The bear is probably not more intelligent than 3 years old, but is more powerful and definitely not trusting. If it would be a bear with the nature of a child, you could trick it in many ways and it would most likely not use his power.
I am not saying we are in the man-bear situation, but we are not in the man-child situation either. Moreover, some components of humanity are trusting, and some are paranoid and powerful.
> Conditional on humanity deploying a lethal AI and miraculously surviving, the odds that we would be exactly that stupid again seem pretty high to me.
Probably right, but I would put nuclear weapons as a counter example. (But then, nuclear weapons do not spit gold, if I borrow this analogy).

To me the real question of this market is: “If AI wipes out humanity, what is the chance that someone or something I care out would benefit from my YES shares in this market?” And that seems like a very unlikely possibility to me.

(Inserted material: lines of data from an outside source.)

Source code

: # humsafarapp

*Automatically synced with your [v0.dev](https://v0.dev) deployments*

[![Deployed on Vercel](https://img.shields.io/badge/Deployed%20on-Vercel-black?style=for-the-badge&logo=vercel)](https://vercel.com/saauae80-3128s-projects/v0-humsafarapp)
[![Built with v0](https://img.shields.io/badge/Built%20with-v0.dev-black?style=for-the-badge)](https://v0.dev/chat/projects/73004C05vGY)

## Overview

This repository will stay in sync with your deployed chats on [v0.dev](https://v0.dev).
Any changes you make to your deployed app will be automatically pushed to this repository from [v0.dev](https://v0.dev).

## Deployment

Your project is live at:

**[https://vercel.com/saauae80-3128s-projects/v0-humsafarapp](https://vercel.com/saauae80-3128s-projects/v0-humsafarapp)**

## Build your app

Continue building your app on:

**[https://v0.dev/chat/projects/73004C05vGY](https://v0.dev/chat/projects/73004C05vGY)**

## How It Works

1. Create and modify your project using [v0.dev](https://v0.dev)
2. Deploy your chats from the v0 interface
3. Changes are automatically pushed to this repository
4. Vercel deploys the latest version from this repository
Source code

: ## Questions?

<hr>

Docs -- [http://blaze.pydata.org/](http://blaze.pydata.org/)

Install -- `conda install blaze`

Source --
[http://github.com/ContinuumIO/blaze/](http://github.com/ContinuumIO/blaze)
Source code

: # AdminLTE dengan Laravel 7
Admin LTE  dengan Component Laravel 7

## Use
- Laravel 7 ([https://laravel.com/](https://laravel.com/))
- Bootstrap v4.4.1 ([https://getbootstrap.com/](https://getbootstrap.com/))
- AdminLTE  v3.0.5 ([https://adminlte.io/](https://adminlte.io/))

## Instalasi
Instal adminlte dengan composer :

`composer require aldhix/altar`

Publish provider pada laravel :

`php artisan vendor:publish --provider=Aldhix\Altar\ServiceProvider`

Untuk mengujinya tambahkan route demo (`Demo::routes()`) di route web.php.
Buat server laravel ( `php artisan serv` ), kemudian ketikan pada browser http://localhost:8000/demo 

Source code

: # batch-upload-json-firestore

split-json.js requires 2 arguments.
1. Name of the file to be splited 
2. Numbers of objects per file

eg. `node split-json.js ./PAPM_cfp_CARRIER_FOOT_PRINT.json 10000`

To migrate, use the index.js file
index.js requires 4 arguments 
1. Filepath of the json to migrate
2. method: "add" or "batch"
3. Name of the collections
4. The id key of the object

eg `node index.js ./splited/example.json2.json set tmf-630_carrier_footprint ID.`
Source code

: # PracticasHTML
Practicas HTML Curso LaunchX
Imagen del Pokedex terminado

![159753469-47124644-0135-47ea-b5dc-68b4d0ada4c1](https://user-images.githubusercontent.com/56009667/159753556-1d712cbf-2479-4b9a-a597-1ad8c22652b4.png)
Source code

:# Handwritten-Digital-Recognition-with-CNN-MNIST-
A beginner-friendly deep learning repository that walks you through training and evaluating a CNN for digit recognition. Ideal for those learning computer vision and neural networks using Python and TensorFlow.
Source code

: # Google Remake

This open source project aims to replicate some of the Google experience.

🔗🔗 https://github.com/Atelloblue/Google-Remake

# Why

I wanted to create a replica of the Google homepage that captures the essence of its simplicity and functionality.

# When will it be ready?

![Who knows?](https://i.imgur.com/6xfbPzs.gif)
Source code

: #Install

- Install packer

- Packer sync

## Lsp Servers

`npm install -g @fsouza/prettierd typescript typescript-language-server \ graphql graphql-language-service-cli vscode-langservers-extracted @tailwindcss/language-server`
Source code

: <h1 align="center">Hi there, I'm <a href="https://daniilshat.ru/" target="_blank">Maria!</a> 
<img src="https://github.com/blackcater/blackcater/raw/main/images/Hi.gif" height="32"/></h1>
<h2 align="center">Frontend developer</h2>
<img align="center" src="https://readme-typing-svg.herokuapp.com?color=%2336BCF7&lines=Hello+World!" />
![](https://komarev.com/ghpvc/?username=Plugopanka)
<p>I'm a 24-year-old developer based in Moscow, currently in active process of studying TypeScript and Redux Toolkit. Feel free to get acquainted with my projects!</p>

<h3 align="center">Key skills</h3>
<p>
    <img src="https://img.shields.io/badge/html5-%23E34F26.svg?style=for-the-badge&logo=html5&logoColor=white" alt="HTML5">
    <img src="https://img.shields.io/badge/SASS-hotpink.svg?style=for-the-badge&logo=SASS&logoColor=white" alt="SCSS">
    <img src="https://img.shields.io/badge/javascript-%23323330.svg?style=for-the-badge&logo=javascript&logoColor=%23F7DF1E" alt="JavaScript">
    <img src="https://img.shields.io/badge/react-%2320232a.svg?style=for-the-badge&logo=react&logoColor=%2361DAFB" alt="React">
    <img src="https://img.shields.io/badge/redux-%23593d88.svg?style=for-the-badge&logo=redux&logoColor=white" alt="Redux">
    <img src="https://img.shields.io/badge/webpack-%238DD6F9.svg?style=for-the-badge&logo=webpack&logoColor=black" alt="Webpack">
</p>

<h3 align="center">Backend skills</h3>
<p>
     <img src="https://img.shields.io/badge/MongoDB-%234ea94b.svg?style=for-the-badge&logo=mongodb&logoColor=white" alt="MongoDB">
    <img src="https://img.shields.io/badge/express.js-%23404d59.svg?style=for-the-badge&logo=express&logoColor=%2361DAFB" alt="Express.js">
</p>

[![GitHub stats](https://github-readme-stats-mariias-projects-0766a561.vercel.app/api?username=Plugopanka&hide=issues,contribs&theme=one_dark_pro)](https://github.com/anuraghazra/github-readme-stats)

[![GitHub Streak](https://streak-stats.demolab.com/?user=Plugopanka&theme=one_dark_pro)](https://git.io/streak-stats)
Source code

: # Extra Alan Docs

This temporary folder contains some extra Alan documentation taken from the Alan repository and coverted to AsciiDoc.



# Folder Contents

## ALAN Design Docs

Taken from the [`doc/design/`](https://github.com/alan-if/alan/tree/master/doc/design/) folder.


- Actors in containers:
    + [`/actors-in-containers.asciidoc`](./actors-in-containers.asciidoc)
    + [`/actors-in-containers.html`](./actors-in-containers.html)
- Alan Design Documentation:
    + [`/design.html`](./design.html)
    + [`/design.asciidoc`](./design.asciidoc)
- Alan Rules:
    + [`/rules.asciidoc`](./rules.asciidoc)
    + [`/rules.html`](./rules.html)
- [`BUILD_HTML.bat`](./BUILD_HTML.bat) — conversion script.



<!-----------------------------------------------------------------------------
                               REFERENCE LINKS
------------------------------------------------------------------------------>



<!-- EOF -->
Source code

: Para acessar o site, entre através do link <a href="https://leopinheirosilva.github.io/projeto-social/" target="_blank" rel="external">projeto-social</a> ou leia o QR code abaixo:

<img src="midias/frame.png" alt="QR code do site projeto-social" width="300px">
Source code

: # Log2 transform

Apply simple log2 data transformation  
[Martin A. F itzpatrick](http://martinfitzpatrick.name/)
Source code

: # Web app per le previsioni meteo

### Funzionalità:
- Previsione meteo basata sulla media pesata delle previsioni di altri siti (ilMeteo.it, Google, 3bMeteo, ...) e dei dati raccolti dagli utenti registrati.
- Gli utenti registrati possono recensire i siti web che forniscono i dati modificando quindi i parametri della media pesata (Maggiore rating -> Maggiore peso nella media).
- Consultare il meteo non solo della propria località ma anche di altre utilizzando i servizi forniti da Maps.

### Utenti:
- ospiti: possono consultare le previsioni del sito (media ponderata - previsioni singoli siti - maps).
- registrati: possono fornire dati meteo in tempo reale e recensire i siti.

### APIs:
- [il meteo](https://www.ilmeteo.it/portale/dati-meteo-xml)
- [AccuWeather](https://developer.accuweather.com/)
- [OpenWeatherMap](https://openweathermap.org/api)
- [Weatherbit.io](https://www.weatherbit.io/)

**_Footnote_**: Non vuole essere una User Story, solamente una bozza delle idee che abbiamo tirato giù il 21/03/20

On the other hand my NO shares will actually pay off and benefit me
@DylanSlagh What are your current odds of AI wiping out humanity by 2030, ignoring that factor?

@MartinRandall Maybe something like 10%. Even though that seems like a big percentage it feels very difficult to act on that belief. Most of the AI doom discourse I read is extremely low quality I find almost everyone’s tone to be insufferable on both sides
@DylanSlagh It is hard to act differently, but broadly we can up-weight the importance of the next 6-7 years by 10%. The personal difference between AI doom and nuclear doom is small. Of course the civilizational difference is larger.
And of course we can bet NO in this market as long as it is at 20%.